| > What is to keep someone from killing me to get their way? Private insurance? Are they going to go to war for me after I'm dead? Yes, that's the idea, although "going to war" is hyperbolic. Private insurance would be strongly incentivized to seek out and punish murderers, assuming of course that potential customers would find that service valuable. The leap from the government's monopoly on violence to a competitive alternative is no more drastic or complex than the leap from the government's monopoly on postal service to a competitive alternative. Features that customers valued would almost certainly abound, and ones they didn't care about or like would be less common. The key difference is that the competitive systems get their revenue from willing payers, while the government coerces money from every single employer. > I don't see how violence is expensive. Violence is cheap. Bullets don't cost much. Rocks are even cheaper. I don't mean the cost of weaponry. I mean that you have to pay thugs well, mostly because of the inherent risk I mentioned earlier. There is also risk of massive retaliation which can end up causing a lot of damage to humans and property. > In fact, violence can be very profitable. It can be, sure, but it's extremely expensive and extremely risky. That was my point. |
If that were true people wouldn't be killed over pocket change today.

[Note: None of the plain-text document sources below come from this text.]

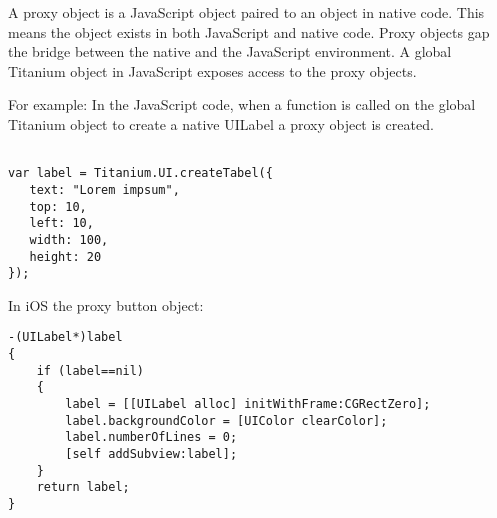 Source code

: A proxy object is a JavaScript object paired to an object in native code.\cite{Whinnery2012} This means the object exists in both JavaScript and native code. Proxy objects gap the bridge between the native and the JavaScript environment. A global Titanium object in JavaScript exposes access to the proxy objects. 

For example: In the JavaScript code, when a function is called on the global Titanium object to create a native UILabel a proxy object is created.

\begin{verbatim}

var label = Titanium.UI.createTabel({
   text: "Lorem impsum",
   top: 10,
   left: 10,
   width: 100,
   height: 20
});
\end{verbatim}


In iOS the proxy button object:

\begin{verbatim}
-(UILabel*)label
{
    if (label==nil)
    {
        label = [[UILabel alloc] initWithFrame:CGRectZero];
        label.backgroundColor = [UIColor clearColor];
        label.numberOfLines = 0;
        [self addSubview:label];
    }
    return label;
}
\end{verbatim}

It seems to me that your position is only maintainable if you take many questionable assumptions as a given -- here are a couple:
-People are rational actors. -People will operate in an environment with good enough information available to make good decisions. (This would be tough to begin with but with overlapping rules in place this could really be a crippling burden in your purely market driven world.)
Keeping just those two assumptions intact seems...improbable.